Micra powraca do gamy Nissana po przerwie. Teraz będzie jednak tylko samochodem elektrycznym, powstałym dzięki bliskiej współpracy w ramach aliansu z Renault. W ofercie znajdą się dwie wersje, o mocy 122 i 150 KM i z akumulatorami trakcyjnymi o pojemności, odpowiednio, 40 kWh i 52 kWh.
Nissan Micra ma długie, sięgające 1983 roku, tradycje. Łącznie powstało pięć generacji tego japońskiego "malucha", a druga, szczególnie udana, zdobyła nawet w 1993 r. tytuł europejskiego samochodu roku. Piąte wcielenie Micry oferowano w latach 2016-2022.
Micra powraca więc po trzyletniej przerwie. Uznano, że choć elektryfikacja nie postępuje w tak szybkim tempie, jak pierwotnie zakładano, nowy miejski model powinien być jednak samochodem wyłącznie elektrycznym. W segmencie miejskim na wielu rynkach może się to okazać trafioną decyzją.
Nowa Micra, jest pierwszym z kilku nowych elektrycznych Nissanów, jakie wkrótce zadebiutują (w kolejce czekają już Juke i Leaf), powstała w ramach współdziałania w aliansie z Renault i jest technologicznym bliźniakiem niedawno wprowadzonego (i także uhonorowanego tytułem COTY) Renault 5.
Nowa Micra została zbudowana na płycie podłogowej AmpR i dzieli ją właśnie z Renault 5. Techniczna baza obu modeli jest zatem identyczna. Co więcej, będą one produkowane w tej samej fabryce we Francji. Także ogólne proporcje karoserii są takie same, ale design – już nie. Micra została zaprojektowana w ośrodku Nissan Design Europe w Londynie i odróżnia się od Renault w zasadzie każdym panelem karoserii, oświetleniem, a także wieloma mniejszymi dealami. Inaczej jest w kabinie – tutaj w zasadzie poza detalami wykończenia i tapicerkami większych różnic nie ma.

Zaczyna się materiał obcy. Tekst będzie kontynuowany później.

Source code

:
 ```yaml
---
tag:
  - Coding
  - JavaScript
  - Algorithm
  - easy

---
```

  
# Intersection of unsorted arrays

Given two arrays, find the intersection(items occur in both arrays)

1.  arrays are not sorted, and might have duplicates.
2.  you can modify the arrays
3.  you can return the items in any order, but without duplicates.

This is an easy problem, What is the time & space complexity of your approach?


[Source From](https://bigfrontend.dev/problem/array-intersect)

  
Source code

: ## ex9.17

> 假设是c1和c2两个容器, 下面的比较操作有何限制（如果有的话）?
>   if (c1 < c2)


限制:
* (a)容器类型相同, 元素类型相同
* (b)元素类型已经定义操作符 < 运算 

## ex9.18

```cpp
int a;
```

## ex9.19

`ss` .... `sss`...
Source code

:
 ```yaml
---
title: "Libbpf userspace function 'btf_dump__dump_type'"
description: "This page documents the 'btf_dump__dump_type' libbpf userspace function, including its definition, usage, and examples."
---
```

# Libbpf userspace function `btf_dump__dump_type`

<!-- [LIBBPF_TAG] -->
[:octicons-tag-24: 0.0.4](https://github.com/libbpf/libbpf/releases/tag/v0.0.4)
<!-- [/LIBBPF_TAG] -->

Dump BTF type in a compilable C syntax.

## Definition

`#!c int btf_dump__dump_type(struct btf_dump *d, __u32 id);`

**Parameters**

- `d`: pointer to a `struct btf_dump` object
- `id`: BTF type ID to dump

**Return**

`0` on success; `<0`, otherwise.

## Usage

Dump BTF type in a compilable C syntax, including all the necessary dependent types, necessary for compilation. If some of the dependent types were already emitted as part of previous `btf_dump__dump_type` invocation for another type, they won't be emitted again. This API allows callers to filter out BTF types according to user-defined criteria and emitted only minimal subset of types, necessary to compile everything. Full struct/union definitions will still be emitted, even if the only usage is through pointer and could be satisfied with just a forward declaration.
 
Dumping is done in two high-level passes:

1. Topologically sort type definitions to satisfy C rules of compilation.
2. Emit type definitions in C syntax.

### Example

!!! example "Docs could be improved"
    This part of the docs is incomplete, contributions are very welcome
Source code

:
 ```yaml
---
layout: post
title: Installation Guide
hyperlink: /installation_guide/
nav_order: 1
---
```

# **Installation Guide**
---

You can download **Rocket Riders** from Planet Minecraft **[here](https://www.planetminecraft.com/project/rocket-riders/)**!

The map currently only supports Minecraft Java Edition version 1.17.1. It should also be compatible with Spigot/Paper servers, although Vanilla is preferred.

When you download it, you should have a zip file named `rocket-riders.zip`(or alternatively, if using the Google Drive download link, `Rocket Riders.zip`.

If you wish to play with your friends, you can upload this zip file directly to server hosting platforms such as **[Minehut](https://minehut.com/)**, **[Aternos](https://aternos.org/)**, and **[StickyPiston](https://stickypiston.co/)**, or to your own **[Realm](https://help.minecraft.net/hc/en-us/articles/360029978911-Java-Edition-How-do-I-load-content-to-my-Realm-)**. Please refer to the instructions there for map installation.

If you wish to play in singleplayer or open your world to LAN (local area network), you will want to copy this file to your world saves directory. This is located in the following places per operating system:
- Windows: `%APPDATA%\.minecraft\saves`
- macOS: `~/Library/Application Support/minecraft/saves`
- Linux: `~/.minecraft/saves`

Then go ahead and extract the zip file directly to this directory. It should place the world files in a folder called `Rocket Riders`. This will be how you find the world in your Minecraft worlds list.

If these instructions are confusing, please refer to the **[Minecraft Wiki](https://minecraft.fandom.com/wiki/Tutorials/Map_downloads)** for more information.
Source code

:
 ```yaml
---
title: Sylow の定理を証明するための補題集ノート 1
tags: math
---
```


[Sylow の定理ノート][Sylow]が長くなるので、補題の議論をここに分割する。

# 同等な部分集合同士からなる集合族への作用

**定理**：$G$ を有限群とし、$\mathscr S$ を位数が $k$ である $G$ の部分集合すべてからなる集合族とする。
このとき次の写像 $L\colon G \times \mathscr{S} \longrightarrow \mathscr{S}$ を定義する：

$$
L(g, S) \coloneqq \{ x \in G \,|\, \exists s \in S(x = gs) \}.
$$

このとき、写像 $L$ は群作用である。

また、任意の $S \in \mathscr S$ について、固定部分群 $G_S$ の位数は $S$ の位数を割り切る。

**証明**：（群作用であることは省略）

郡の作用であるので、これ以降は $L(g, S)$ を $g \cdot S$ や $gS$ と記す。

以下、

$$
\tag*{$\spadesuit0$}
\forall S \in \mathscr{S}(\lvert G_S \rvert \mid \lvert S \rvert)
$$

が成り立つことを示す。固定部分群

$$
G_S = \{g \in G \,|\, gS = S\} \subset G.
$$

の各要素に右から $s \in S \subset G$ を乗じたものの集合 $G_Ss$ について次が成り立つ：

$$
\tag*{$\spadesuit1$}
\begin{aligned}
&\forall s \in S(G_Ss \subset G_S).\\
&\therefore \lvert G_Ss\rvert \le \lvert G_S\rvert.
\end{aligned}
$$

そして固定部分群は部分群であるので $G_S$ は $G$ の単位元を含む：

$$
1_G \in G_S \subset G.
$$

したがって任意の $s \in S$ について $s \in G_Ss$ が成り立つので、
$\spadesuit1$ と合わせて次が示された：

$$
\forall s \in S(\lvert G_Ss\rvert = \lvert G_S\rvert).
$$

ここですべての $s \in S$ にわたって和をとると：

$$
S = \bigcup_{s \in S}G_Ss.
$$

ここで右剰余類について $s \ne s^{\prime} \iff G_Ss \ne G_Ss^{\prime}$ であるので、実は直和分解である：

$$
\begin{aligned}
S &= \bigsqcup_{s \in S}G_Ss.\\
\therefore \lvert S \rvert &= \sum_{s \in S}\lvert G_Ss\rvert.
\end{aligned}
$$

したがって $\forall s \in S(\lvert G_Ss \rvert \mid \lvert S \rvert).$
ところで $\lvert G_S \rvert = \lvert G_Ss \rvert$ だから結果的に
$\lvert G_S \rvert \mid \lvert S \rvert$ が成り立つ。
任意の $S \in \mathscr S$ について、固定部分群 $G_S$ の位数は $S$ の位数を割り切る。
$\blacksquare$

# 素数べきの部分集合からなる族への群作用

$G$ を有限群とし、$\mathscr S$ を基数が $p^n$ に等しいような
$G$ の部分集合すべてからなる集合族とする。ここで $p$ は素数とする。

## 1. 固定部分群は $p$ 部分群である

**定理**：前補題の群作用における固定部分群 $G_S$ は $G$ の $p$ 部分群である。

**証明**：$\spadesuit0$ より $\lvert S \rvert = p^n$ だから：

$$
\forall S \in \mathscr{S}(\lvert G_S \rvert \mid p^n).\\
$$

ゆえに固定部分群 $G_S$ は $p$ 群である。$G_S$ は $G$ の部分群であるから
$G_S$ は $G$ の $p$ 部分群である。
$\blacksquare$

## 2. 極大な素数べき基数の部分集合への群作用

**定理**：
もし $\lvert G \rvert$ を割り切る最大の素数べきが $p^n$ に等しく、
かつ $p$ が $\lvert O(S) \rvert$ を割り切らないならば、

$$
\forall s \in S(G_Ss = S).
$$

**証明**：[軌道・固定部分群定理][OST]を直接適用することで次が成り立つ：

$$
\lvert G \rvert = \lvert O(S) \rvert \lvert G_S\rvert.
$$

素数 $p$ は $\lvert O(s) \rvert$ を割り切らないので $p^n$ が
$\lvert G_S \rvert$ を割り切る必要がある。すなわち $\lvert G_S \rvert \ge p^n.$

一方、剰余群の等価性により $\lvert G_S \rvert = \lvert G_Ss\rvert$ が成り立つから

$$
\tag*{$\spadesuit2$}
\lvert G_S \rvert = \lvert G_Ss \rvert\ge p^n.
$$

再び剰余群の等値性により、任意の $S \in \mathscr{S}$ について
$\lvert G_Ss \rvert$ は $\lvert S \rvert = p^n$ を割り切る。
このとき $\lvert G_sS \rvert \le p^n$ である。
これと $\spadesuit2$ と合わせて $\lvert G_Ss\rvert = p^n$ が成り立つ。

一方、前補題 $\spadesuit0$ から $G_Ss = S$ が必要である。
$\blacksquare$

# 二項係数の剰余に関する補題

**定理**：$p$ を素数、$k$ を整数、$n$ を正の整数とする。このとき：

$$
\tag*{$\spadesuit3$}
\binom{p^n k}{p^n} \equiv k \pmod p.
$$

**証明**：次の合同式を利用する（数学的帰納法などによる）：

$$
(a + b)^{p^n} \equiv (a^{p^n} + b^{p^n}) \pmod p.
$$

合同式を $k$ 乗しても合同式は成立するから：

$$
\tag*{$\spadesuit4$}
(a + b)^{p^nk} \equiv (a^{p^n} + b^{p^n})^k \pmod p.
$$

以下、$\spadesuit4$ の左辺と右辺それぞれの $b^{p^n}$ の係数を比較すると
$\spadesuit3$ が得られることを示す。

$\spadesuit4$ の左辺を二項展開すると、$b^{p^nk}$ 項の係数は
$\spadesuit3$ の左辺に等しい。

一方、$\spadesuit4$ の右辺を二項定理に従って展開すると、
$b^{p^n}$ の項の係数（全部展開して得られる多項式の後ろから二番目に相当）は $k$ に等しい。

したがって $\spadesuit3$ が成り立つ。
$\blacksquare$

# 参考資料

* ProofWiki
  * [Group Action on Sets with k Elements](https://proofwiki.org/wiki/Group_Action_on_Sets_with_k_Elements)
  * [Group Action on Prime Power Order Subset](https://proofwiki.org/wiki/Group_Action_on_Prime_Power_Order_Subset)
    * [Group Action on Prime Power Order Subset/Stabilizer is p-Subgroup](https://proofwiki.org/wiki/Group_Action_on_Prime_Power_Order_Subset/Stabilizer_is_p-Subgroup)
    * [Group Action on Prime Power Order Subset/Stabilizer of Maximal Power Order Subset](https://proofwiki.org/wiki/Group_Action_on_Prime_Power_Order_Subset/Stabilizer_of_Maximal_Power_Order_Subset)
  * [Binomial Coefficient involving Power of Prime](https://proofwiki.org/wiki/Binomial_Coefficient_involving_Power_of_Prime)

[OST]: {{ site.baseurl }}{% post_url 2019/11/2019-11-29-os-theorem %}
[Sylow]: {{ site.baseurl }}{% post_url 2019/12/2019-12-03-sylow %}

Micra i Renault 5 mają również takie samo zestrojenie układów kierowniczego i jezdnego (zawieszenie to kolumny Mc Phersona z przodu i układ wielowahaczowy z tyłu). Kierowca ma do dyspozycji system wyboru trybów jazdy (Comfort, Sport, Eco i Perso, który można ustawiać samodzielnie). Zmiana trybu wpływa m.in. na dostępność mocy i momentu obrotowego, reakcję na dodanie gazu czy pracę układu kierowniczego.
Nowa Micra będzie oferowana w dwóch odmianach napędowych. Podstawowa otrzymała silnik o mocy 122 KM i maksymalnym momencie obrotowym 225 Nm. Akumulator trakcyjny w tym wypadku ma pojemność 40 kW (maksymalna moc ładowania DC 80 kW), a zasięg to 310 km. Druga wersja jest 150-konna (245 Nm maksymalnego momentu obrotowego), a dzięki pojemniejszej baterii 52 kWh (ładowanie DC do 100 kW) jest w stanie na jednym ładowaniu pokonać 408 km.
Obie wersje mają w standardzie pompę ciepła oraz układ V2L pozwalający podłączyć do akumulatora auta urządzenia zewnętrzne. Seryjnym wyposażeniem jest też układ hamowania rekuperacyjnego, którego poziom można regulować manetkami pod kierownicą. Co ważne, Micrę wyposażono w funkcję e-Pedal (nie ma jej w R5), dzięki której po całkowitym puszczeniu pedału przyspieszenia samochód może się zatrzymać.
Sprzedaż nowego Nissana Micra rozpocznie się pod koniec bieżącego roku. Na razie trudno wyrokować, jak będą się kształtowały jego ceny w porównaniu z Renault 5.